[Dataset entries]
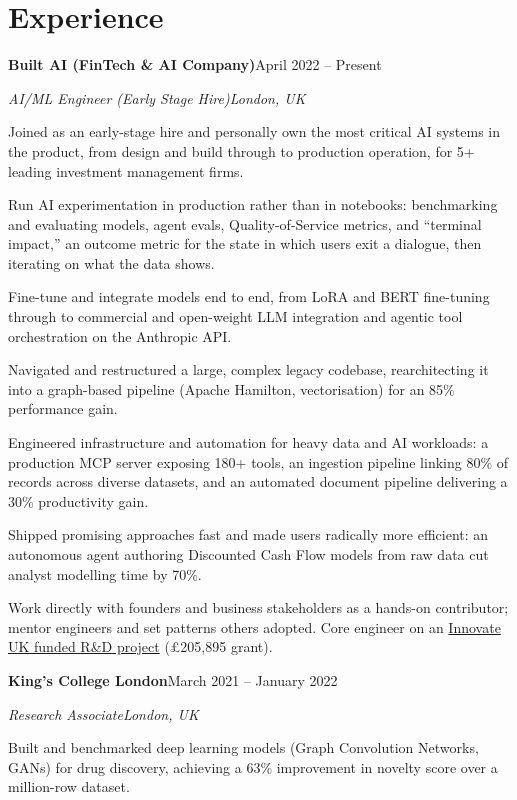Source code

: \documentclass[10pt,a4paper]{article}
\newcommand{\entry}[4]{%
  {\color{company}\bfseries #1}\hfill {\color{muted}#2}\par
  \vspace{1pt}
  {\itshape #3}\hfill {\color{muted}\itshape #4}\par
  \vspace{3pt}%
}
\begin{document}
\section{Experience}
\entry{Built AI (FinTech \& AI Company)}{April 2022 -- Present}{AI/ML Engineer (Early Stage Hire)}{London, UK}
\begin{tight}
  \item Joined as an early-stage hire and personally own the most critical AI systems in the product, from design and build through to production operation, for 5+ leading investment management firms.
  \item Run AI experimentation in production rather than in notebooks: benchmarking and evaluating models, agent evals, Quality-of-Service metrics, and ``terminal impact,'' an outcome metric for the state in which users exit a dialogue, then iterating on what the data shows.
  \item Fine-tune and integrate models end to end, from LoRA and BERT fine-tuning through to commercial and open-weight LLM integration and agentic tool orchestration on the Anthropic API.
  \item Navigated and restructured a large, complex legacy codebase, rearchitecting it into a graph-based pipeline (Apache Hamilton, vectorisation) for an 85\% performance gain.
  \item Engineered infrastructure and automation for heavy data and AI workloads: a production MCP server exposing 180+ tools, an ingestion pipeline linking 80\% of records across diverse datasets, and an automated document pipeline delivering a 30\% productivity gain.
  \item Shipped promising approaches fast and made users radically more efficient: an autonomous agent authoring Discounted Cash Flow models from raw data cut analyst modelling time by 70\%.
  \item Work directly with founders and business stakeholders as a hands-on contributor; mentor engineers and set patterns others adopted. Core engineer on an \href{https://gtr.ukri.org/projects?ref=10022996}{Innovate UK funded R\&D project} (\pounds205,895 grant).
\end{tight}

\entry{King's College London}{March 2021 -- January 2022}{Research Associate}{London, UK}
\begin{tight}
  \item Built and benchmarked deep learning models (Graph Convolution Networks, GANs) for drug discovery, achieving a 63\% improvement in novelty score over a million-row dataset.
\end{tight}
\end{document}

Prompt ::
In the preceding records, how many lines include the word "color"? Reply with the number only.

Answer area ::
2